Thread: [HACKERS] Using non-sequential timelines in order to help with possible collisions

Hey hackers,
  I was working with replication and recovery the other day and noticed that there were scenarios where I could cause multiple servers to enter the same timeline while possibly having divergent data. One such scenario is Master A and Replica B are both on timeline 1. There is an event that causes Replica B to become promoted which changes it to timeline 2. Following this, you perform a restore on Master A to a point before the event happened. Once Postgres completes this recovery on Master A, it will switch over to timeline 2. There are now WAL files that have been written to timeline 2 from both servers.

From this scenario, I would like to suggest considering using non-sequential timelines. From what I have investigated so far, I believe the *.history files in the WAL directory already have all the timelines id's in them and are in order. If we could make those timeline ids to be a bit more unique/random, and still rely on the ordering in the *.history file, I think this would help prevent multiple servers on the same timeline with divergent data.

I was hoping to begin a conversation on whether or not non-sequential timelines are a good idea before I looked at the code around timelines.

--
Brian Faherty
On Wed, Jul 19, 2017 at 11:23 AM, Brian Faherty
<anothergenericuser@gmail.com> wrote:
> Hey hackers,
>   I was working with replication and recovery the other day and noticed that
> there were scenarios where I could cause multiple servers to enter the same
> timeline while possibly having divergent data. One such scenario is Master A
> and Replica B are both on timeline 1. There is an event that causes Replica
> B to become promoted which changes it to timeline 2. Following this, you
> perform a restore on Master A to a point before the event happened. Once
> Postgres completes this recovery on Master A, it will switch over to
> timeline 2. There are now WAL files that have been written to timeline 2
> from both servers.
>
> From this scenario, I would like to suggest considering using non-sequential
> timelines. From what I have investigated so far, I believe the *.history
> files in the WAL directory already have all the timelines id's in them and
> are in order.
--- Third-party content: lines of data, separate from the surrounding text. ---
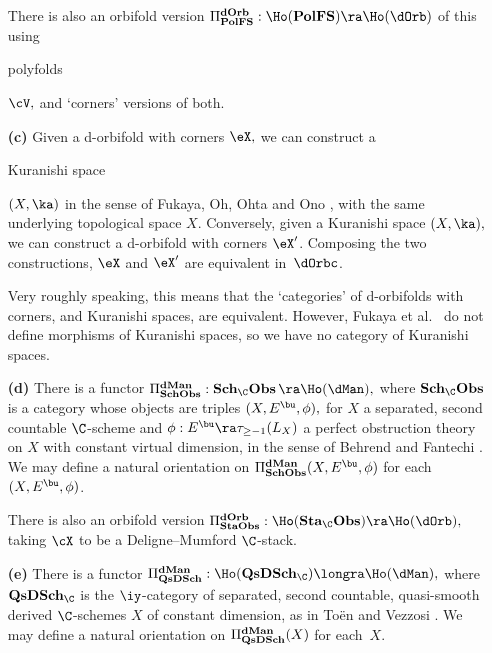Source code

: \documentclass{article}
\begin{document}
\begin{thm}
\begin{itemize}
There is also an orbifold version $\Pi_{\bf PolFS}^{\bf
dOrb}:\Ho(\mathop{\bf PolFS})\ra\Ho(\dOrb)$ of this using
\begin{bfseries}polyfolds\end{bfseries} $\cV,$ and `corners'
versions of both.
\item[{\bf(c)}] Given a d-orbifold with corners $\eX,$ we can
construct a \begin{bfseries}Kuranishi
space\end{bfseries} $(X,\ka)$ in the
sense of Fukaya, Oh, Ohta and Ono\/ {\rm\cite[\S A]{FOOO},} with
the same underlying topological space $X$. Conversely, given a
Kuranishi space $(X,\ka),$ we can construct a d-orbifold with
corners $\eX'$. Composing the two constructions, $\eX$ and\/
$\eX'$ are equivalent in\/~$\dOrbc$.

Very roughly speaking, this means that the `categories' of
d-orbifolds with corners, and Kuranishi spaces, are equivalent.
However, Fukaya et al.\ {\rm\cite{FOOO}} do not define morphisms
of Kuranishi spaces, so we have no category of Kuranishi spaces.
\item[{\bf(d)}] There is a functor\/ $\Pi_{\bf SchObs}^{\bf
dMan}:\mathop{\bf Sch_\C Obs}\ra\Ho(\dMan),$ where $\mathop{\bf Sch_\C Obs}$ is a
category whose objects are triples $(X,E^\bu,\phi),$ for $X$ a
separated, second countable $\C$-scheme and\/ $\phi:E^\bu\ra
\tau_{\ge -1}(L_X)$ a perfect obstruction theory on $X$ with
constant virtual dimension, in the sense of Behrend and
Fantechi\/ {\rm\cite{BeFa}}. We may define a natural
orientation on $\Pi_{\bf SchObs}^{\bf
dMan}(X,E^\bu,\phi)$ for each\/~$(X,E^\bu,\phi)$.

There is also an orbifold version\/ $\Pi_{\bf StaObs}^{\bf
dOrb}:\Ho(\mathop{\bf Sta_\C Obs})\ra\Ho(\dOrb),$ taking $\cX$
to be a Deligne--Mumford\/ $\C$-stack.
\item[{\bf(e)}] There is a functor\/ $\Pi_{\bf QsDSch}^{\bf
dMan}:\Ho(\mathop{\bf QsDSch_\C})\longra\Ho(\dMan),$ where
$\mathop{\bf QsDSch_\C}$ is the $\iy$-category
of separated, second countable, quasi-smooth
derived\/ $\C$-schemes  $X$ of
constant dimension, as in To\"en and Vezzosi\/
{\rm\cite{Toen,ToVe1,ToVe2}}. We may define a natural
orientation on $\Pi_{\bf QsDSch}^{\bf dMan}(X)$ for each\/~$X$.


\end{itemize}
\end{thm}
\end{document}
If we could make those timeline ids to be a bit more
> unique/random, and still rely on the ordering in the *.history file, I think
> this would help prevent multiple servers on the same timeline with divergent
> data.
>
> I was hoping to begin a conversation on whether or not non-sequential
> timelines are a good idea before I looked at the code around timelines.

It's interesting that you bring this up.  I've also wondered why we
don't use random TLIs.  I suppose I'm internally assuming that it's
because the people who wrote the code are far more brilliant and
knowledgeable of this area than I could ever be and that doing
anything else would create some kind of awful problem, but maybe
that's not so.

-- 
Robert Haas
EnterpriseDB: http://www.enterprisedb.com
The Enterprise PostgreSQL Company



On Wed, Jul 19, 2017 at 7:00 PM, Robert Haas <robertmhaas@gmail.com> wrote:
> On Wed, Jul 19, 2017 at 11:23 AM, Brian Faherty
> <anothergenericuser@gmail.com> wrote:
>>   I was working with replication and recovery the other day and noticed that
>> there were scenarios where I could cause multiple servers to enter the same
>> timeline while possibly having divergent data. One such scenario is Master A
>> and Replica B are both on timeline 1. There is an event that causes Replica
>> B to become promoted which changes it to timeline 2. Following this, you
>> perform a restore on Master A to a point before the event happened. Once
>> Postgres completes this recovery on Master A, it will switch over to
>> timeline 2. There are now WAL files that have been written to timeline 2
>> from both servers.
>>
>> From this scenario, I would like to suggest considering using non-sequential
>> timelines. From what I have investigated so far, I believe the *.history
>> files in the WAL directory already have all the timelines id's in them and
>> are in order. If we could make those timeline ids to be a bit more
>> unique/random, and still rely on the ordering in the *.history file, I think
>> this would help prevent multiple servers on the same timeline with divergent
>> data.

It seems to me that you are missing one piece here: the history files
generated at the moment of the timeline bump. When recovery finishes,
an instance scans the archives or from the instances it is streaming
from for history files, and chooses a timeline number that does not
match existing ones. So you are trying to avoid a problem that can
easily be solved with a proper archive for example.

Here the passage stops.